Assuming the entry is pasted as unformatted text to avoid any HTML formatting from “polluting” the Writer document, Writer does not add any character or formatting mark on its own. In the given example, you have a very long string of characters which can’t be interpreted as a sequence of “words” because there are no spaces. Writer handles “literary” text and tries to layout text nicely, i.e. spread it over several lines (when lines are full). Since there are no spaces, it looks for punctuations because punctuations end sentences are “natural” boundaries. These punctuations are exclamation and question mark, period and comma (with special care as they can be decimal separators), colon and semicolon, dash (as hyphenation potential location).
The line wrap which occurs at end of line is not a real character (nor explicit formatting mark). It is just a split of the long string computed by the layout engine.
Said it otherwise, you can’t do anything. Eventually, if your bibliography is overcrowded with such long sequences, you can format your bibliography in landscape-oriented pages, adding a real paragraph mark before the URL and after it.

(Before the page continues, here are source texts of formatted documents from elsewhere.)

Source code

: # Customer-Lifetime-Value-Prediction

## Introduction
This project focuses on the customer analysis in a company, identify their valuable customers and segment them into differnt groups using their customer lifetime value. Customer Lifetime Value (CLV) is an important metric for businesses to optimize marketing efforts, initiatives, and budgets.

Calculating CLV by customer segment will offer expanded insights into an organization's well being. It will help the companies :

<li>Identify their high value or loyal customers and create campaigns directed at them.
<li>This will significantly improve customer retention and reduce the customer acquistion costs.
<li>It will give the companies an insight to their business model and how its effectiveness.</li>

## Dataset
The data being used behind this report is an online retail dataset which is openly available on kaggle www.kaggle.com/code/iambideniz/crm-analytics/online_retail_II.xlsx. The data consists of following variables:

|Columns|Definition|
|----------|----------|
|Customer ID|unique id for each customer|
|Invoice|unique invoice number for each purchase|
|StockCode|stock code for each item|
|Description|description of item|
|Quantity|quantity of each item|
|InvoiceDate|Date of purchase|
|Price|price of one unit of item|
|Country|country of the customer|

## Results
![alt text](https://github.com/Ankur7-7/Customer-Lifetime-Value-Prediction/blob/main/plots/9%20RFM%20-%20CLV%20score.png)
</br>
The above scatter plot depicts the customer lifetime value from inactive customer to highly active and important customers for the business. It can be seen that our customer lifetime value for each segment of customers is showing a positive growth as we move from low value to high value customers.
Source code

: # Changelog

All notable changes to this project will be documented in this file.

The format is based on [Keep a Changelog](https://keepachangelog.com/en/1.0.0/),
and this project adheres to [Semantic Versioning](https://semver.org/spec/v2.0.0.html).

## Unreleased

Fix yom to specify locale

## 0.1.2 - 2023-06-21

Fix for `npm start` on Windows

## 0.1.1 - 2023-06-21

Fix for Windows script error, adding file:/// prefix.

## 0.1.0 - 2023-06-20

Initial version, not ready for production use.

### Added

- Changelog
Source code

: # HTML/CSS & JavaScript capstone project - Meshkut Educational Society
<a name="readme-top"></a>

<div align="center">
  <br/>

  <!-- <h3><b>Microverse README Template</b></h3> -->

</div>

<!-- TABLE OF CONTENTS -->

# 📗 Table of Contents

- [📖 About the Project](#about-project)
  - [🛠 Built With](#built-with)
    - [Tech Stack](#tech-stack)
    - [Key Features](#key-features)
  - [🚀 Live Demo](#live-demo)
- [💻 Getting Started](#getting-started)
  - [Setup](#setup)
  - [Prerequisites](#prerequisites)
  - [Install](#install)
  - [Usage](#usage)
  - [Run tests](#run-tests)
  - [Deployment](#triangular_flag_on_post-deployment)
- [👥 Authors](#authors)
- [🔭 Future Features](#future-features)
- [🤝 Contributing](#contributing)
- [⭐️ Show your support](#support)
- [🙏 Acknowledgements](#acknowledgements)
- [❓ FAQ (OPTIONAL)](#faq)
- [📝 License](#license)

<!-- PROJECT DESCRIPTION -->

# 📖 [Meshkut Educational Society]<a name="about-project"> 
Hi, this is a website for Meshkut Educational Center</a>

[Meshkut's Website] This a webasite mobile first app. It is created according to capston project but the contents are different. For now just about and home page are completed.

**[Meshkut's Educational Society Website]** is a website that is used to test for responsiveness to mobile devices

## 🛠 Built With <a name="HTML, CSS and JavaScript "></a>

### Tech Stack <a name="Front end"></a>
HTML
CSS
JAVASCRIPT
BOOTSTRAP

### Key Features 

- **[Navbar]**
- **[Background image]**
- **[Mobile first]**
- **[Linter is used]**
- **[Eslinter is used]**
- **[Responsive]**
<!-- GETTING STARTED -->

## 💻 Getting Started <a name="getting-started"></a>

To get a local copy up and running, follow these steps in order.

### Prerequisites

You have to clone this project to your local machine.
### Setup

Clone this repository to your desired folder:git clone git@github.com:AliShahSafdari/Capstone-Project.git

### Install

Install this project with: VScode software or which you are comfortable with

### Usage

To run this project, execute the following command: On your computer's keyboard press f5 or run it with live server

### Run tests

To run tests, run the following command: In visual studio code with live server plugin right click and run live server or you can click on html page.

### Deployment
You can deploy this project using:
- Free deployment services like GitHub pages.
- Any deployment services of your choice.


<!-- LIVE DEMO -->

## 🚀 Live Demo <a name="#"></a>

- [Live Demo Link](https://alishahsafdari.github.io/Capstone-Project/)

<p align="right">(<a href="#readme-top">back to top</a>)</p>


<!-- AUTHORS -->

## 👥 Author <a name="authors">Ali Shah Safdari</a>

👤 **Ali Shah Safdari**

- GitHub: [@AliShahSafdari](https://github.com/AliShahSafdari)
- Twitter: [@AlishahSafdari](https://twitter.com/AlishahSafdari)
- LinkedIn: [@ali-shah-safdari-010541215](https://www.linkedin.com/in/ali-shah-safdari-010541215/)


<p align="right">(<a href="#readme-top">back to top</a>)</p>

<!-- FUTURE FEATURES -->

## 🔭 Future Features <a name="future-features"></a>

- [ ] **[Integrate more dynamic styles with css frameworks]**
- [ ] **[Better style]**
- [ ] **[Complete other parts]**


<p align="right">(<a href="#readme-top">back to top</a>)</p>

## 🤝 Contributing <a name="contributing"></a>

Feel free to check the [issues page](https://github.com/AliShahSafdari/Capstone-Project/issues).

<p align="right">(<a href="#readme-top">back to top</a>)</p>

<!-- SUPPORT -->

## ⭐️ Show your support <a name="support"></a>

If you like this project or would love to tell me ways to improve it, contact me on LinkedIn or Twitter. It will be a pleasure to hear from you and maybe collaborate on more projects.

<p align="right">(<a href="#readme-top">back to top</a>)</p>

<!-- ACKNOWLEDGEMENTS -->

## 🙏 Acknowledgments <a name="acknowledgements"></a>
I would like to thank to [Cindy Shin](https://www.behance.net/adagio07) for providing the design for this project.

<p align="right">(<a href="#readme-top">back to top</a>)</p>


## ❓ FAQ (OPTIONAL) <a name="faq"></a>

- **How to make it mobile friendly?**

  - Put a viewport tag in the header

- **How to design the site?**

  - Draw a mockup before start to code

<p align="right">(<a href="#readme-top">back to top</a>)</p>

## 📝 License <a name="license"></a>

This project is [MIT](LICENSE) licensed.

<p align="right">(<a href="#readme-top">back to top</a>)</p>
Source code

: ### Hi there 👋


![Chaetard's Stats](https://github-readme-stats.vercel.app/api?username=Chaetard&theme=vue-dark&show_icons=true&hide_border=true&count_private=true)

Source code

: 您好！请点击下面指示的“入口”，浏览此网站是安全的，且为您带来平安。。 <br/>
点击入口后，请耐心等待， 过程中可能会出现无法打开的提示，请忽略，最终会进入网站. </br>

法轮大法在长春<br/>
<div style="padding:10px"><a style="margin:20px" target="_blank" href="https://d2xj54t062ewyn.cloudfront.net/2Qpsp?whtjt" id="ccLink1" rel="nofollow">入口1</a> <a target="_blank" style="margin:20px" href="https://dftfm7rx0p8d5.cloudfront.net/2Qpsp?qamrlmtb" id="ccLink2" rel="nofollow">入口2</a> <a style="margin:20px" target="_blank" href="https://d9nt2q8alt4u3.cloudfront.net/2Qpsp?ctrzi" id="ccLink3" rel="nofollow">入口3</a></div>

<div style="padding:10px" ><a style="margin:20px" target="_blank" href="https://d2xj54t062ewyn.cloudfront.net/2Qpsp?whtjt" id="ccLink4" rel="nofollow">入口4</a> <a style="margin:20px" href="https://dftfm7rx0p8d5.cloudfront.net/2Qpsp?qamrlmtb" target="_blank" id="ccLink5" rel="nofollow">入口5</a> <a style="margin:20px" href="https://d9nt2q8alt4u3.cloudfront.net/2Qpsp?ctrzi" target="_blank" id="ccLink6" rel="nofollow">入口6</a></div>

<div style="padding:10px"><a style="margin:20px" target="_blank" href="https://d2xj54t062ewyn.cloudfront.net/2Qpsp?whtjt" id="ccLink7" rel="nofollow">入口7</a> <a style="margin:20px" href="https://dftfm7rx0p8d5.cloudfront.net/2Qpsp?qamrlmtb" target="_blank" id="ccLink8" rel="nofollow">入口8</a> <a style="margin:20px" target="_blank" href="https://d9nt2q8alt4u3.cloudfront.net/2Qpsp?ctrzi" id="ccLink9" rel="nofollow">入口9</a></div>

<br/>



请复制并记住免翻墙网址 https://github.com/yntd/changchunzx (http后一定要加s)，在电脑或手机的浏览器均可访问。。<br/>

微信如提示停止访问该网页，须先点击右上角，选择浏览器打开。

Of course, give the URL an adequate paragraph style (to be created) so that the URL is not mistaken for an independent bibliography entry.
Writer usually identifies URLs and applies a specific character style Internet Link to them. Behind the scene, the URL text is associated to a live link (you can control-click to launch your browser to navigate to it). The link is stored in a separate area and does not get damaged by linewrap necessities.
PS: you mention changes to Default Paragraph Style. I remind you that this style should never be used to format anything in your document. Its role is to define common settings to all other paragraph styles like preferred font face, size, indents and spacing, … What you set there is shared by the other styles (unless a parameter is overridden) and this contributes to give distinctive look to your document. Changing parameters may result in surprising effects (from your point of view).
The “standard” paragraph style for text is Text Body. But this style is for the “discourse”. Bibliography entries are specialised text. Consequently, a dedicated style should be applied, like built-in Bibliography 1.